• **EXERCISE**
Using the records that follow, work out the number of lines with the word "extraction" in them; reply with that number only.

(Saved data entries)
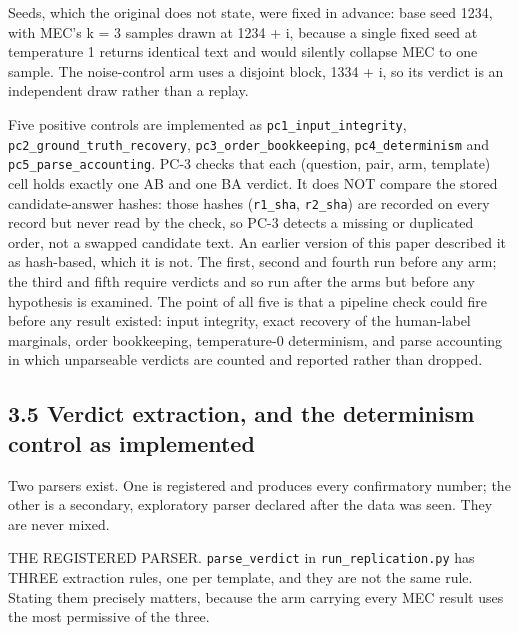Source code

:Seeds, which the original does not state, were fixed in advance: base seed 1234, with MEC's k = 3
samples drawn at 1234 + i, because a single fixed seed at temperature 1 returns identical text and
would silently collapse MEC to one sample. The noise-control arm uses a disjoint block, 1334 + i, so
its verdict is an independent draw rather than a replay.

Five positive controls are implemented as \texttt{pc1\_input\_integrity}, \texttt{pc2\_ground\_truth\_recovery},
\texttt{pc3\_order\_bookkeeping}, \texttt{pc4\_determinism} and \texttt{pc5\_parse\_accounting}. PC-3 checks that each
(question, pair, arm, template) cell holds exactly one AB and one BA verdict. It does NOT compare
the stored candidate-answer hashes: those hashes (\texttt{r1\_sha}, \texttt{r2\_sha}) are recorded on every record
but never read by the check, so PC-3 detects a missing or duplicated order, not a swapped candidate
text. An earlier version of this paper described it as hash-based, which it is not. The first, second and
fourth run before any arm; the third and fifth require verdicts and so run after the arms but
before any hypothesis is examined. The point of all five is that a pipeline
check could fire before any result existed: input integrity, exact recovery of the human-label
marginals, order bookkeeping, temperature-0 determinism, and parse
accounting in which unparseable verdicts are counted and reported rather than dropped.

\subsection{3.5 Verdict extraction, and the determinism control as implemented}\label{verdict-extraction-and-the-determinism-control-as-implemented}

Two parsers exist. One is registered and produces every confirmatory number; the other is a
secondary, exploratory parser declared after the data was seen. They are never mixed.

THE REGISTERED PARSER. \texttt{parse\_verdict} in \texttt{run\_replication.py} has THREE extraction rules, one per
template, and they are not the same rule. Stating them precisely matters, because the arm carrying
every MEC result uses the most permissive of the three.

• **SOLUTION FOR THIS TASK**
2